# Problem details:
The listing below should be printed exactly, though its pictures must not be.

# Source information:

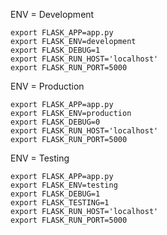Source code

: ENV = Development

```
export FLASK_APP=app.py
export FLASK_ENV=development
export FLASK_DEBUG=1
export FLASK_RUN_HOST='localhost'
export FLASK_RUN_PORT=5000
```

ENV = Production

```
export FLASK_APP=app.py
export FLASK_ENV=production
export FLASK_DEBUG=0
export FLASK_RUN_HOST='localhost'
export FLASK_RUN_PORT=5000
```

ENV = Testing

```
export FLASK_APP=app.py
export FLASK_ENV=testing
export FLASK_DEBUG=1
export FLASK_TESTING=1
export FLASK_RUN_HOST='localhost'
export FLASK_RUN_PORT=5000
```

# Written answer:
Source code

: ENV = Development

```
export FLASK_APP=app.py
export FLASK_ENV=development
export FLASK_DEBUG=1
export FLASK_RUN_HOST='localhost'
export FLASK_RUN_PORT=5000
```

ENV = Production

```
export FLASK_APP=app.py
export FLASK_ENV=production
export FLASK_DEBUG=0
export FLASK_RUN_HOST='localhost'
export FLASK_RUN_PORT=5000
```

ENV = Testing

```
export FLASK_APP=app.py
export FLASK_ENV=testing
export FLASK_DEBUG=1
export FLASK_TESTING=1
export FLASK_RUN_HOST='localhost'
export FLASK_RUN_PORT=5000
```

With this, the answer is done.